### Requirement
After locating the line with "Leverage the latest" in the data that follows, return it and every later line exactly, up to and including the line with "Gain a deeper".

(Source data)
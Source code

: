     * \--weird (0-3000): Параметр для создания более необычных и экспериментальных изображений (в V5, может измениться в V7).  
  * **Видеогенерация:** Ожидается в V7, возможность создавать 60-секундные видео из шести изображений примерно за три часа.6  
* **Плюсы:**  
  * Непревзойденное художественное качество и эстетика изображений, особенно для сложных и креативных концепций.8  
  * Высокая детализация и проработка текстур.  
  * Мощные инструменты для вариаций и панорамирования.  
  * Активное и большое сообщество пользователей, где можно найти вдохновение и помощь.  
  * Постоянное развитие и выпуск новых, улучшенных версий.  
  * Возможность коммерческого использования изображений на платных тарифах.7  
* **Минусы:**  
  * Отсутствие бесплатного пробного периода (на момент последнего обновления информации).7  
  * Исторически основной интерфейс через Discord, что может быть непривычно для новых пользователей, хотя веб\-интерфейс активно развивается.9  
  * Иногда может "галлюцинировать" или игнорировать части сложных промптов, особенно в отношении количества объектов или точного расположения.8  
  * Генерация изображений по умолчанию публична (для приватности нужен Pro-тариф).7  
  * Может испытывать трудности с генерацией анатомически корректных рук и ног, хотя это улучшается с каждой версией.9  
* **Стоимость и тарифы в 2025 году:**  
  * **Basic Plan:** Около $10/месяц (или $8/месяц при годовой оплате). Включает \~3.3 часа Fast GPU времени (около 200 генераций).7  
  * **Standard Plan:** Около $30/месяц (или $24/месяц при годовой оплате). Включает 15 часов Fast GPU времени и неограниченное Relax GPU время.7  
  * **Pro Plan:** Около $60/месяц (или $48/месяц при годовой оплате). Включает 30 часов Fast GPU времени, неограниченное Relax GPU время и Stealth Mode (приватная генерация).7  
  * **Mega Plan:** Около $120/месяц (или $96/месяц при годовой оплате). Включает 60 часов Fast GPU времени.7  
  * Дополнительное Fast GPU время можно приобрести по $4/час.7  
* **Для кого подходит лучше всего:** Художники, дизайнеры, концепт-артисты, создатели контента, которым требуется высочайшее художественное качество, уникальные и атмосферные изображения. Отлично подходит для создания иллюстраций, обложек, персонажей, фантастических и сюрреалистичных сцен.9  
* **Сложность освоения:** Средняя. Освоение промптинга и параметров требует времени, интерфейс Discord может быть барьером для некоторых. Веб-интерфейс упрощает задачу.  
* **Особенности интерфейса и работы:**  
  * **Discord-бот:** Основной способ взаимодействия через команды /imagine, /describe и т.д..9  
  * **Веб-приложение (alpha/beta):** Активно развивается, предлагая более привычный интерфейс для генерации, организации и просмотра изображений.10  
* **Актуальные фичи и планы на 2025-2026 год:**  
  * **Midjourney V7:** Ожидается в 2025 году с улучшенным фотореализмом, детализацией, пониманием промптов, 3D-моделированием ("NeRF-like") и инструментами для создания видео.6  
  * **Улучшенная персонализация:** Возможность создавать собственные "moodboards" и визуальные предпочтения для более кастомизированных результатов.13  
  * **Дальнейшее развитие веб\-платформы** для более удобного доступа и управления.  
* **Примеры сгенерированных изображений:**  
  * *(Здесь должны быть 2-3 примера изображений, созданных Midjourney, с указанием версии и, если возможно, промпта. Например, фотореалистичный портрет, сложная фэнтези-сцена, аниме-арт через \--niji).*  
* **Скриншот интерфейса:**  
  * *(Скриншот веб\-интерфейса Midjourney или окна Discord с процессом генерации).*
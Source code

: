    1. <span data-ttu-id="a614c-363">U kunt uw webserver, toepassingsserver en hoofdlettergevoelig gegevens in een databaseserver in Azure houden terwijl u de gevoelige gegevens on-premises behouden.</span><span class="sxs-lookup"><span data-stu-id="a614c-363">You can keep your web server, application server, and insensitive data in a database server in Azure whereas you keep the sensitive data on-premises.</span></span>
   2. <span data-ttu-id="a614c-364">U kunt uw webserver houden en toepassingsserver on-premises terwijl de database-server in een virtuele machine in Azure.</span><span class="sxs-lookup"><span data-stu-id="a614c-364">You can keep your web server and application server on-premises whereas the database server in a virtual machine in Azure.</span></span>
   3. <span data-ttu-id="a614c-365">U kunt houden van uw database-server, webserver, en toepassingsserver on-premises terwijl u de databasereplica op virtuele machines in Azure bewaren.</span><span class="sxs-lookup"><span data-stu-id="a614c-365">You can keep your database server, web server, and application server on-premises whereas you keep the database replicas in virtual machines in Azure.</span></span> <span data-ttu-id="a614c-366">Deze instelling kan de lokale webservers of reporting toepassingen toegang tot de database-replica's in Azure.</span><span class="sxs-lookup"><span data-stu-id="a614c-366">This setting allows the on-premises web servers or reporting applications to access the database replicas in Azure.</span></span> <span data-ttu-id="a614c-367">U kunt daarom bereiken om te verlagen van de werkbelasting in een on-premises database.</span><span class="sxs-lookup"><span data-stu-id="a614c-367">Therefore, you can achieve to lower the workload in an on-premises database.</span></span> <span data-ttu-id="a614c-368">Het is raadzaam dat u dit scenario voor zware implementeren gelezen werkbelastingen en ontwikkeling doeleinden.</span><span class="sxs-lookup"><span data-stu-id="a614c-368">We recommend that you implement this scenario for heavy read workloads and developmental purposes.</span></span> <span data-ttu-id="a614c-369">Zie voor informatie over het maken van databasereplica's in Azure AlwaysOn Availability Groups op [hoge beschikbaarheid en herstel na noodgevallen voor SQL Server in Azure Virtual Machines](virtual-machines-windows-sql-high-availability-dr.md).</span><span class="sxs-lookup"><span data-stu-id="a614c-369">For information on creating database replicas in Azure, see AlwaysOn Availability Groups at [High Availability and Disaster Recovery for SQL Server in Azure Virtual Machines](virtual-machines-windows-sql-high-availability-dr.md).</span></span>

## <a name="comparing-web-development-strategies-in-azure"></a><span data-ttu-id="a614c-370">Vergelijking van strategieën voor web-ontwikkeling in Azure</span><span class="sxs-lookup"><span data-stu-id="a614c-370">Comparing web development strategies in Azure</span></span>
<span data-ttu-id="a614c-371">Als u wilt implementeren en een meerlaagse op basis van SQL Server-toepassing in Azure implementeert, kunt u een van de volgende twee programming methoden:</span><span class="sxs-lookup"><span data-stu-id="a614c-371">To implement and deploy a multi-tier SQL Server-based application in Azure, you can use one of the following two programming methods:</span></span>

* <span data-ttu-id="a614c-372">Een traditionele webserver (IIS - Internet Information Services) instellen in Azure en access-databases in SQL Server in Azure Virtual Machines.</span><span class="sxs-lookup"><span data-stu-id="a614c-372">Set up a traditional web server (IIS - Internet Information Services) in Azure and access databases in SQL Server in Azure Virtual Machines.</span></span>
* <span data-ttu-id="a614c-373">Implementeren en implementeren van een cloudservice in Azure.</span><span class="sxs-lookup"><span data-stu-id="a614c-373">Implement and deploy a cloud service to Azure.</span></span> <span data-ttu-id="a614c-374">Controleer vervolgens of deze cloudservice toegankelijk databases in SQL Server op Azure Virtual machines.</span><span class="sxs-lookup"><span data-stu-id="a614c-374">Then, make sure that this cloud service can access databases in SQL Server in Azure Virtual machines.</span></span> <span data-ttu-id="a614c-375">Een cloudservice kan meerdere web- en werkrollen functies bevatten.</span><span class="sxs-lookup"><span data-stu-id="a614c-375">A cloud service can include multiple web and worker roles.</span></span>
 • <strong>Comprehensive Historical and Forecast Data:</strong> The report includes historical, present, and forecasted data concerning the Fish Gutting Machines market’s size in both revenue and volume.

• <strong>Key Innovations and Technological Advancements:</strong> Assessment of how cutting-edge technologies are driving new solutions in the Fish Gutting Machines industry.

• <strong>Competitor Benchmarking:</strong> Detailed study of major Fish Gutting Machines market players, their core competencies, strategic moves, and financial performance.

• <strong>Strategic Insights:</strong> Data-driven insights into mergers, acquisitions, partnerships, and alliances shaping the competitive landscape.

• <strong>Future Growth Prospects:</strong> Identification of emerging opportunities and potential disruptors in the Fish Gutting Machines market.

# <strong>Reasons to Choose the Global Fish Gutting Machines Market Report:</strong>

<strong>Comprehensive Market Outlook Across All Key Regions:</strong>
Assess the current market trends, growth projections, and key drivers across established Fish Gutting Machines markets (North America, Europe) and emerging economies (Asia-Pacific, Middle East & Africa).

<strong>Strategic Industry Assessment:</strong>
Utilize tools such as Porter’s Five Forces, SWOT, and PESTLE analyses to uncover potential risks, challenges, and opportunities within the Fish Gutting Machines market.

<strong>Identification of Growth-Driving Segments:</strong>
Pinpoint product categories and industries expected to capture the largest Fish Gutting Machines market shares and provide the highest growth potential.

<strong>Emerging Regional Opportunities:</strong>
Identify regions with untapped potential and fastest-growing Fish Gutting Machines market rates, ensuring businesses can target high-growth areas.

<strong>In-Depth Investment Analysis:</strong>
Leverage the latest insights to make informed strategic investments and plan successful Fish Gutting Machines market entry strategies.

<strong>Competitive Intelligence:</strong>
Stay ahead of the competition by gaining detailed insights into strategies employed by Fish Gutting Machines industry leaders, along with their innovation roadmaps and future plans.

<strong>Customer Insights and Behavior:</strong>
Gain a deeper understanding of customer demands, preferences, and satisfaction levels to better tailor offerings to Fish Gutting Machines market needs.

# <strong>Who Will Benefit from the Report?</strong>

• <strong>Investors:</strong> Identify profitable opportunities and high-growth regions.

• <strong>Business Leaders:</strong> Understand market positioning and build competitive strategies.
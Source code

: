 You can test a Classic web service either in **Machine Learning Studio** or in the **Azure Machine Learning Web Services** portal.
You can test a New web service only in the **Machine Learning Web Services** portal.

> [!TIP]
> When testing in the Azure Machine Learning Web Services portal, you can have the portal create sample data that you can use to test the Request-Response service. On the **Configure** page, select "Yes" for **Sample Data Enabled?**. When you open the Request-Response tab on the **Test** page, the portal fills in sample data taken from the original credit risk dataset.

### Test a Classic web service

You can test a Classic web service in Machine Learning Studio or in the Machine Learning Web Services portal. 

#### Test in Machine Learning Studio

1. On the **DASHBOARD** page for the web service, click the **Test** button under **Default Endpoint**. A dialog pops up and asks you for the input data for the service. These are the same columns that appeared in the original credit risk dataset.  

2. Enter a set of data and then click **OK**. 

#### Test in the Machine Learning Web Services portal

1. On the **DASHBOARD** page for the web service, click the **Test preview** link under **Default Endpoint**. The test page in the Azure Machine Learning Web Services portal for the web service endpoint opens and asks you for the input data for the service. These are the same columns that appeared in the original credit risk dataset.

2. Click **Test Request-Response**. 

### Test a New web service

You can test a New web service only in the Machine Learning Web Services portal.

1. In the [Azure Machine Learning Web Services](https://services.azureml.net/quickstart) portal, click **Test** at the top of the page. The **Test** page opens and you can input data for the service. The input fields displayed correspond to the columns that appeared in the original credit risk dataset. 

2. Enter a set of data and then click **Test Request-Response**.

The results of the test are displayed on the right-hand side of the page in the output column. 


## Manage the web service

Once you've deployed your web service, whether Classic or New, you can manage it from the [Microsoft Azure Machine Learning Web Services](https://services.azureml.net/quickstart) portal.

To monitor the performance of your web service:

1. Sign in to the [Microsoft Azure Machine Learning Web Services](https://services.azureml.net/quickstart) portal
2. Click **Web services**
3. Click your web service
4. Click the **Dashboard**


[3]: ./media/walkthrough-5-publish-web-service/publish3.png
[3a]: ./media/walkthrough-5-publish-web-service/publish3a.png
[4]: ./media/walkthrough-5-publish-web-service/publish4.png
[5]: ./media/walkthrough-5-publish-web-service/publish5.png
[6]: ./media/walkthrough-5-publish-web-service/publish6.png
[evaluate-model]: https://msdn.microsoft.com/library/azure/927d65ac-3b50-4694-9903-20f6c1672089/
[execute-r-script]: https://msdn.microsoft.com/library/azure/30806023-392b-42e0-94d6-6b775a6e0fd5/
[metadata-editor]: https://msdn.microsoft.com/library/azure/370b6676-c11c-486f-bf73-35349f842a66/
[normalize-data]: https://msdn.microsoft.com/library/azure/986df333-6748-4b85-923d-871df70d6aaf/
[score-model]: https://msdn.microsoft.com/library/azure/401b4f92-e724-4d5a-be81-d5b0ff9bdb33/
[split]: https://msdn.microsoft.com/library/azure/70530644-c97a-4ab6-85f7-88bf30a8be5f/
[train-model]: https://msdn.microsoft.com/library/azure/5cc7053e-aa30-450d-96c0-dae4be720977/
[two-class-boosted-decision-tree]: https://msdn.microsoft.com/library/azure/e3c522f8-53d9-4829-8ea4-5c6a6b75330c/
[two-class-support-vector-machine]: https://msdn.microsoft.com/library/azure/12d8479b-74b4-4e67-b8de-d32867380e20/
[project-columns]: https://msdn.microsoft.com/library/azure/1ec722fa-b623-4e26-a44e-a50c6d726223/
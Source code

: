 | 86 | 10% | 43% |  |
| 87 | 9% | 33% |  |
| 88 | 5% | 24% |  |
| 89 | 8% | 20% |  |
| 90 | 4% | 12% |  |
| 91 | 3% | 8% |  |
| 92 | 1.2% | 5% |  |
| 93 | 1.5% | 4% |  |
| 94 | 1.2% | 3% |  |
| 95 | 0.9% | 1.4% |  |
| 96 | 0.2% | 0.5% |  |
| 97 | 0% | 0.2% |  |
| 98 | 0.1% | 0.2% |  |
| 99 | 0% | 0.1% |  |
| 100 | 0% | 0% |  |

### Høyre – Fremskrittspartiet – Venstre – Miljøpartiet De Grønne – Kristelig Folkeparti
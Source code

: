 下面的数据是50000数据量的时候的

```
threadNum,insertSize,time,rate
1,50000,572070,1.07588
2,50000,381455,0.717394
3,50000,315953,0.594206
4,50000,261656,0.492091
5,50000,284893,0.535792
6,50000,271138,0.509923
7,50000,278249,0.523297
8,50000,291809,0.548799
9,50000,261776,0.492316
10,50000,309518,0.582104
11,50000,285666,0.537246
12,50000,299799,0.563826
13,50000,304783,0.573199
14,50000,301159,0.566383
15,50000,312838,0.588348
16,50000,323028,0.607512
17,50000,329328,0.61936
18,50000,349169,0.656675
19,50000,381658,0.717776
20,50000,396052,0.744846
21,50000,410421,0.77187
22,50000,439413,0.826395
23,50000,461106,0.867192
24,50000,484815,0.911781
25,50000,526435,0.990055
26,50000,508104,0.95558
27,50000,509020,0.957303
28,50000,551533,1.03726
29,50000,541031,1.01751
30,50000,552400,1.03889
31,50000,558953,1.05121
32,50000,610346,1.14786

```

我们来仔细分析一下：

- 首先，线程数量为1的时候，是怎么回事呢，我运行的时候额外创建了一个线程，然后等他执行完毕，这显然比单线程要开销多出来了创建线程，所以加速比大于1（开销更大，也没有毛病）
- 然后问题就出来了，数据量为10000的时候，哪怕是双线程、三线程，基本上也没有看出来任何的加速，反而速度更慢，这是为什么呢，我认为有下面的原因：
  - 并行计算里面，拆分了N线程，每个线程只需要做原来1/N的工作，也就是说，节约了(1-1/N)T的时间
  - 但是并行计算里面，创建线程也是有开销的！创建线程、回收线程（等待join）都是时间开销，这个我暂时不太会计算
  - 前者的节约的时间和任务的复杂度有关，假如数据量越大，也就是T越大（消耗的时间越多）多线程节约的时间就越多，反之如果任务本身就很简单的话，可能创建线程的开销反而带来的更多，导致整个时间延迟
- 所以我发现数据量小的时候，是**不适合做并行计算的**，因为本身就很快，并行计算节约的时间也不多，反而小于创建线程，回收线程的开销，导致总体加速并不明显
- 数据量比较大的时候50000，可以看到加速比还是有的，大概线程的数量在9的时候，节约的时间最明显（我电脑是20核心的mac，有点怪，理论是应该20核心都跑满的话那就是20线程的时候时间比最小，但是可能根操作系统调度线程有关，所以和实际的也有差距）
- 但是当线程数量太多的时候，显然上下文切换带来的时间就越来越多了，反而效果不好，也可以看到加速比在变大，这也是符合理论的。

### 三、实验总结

### Response to this exercise
Leverage the latest insights to make informed strategic investments and plan successful Fish Gutting Machines market entry strategies.

<strong>Competitive Intelligence:</strong>
Stay ahead of the competition by gaining detailed insights into strategies employed by Fish Gutting Machines industry leaders, along with their innovation roadmaps and future plans.

<strong>Customer Insights and Behavior:</strong>
Gain a deeper understanding of customer demands, preferences, and satisfaction levels to better tailor offerings to Fish Gutting Machines market needs.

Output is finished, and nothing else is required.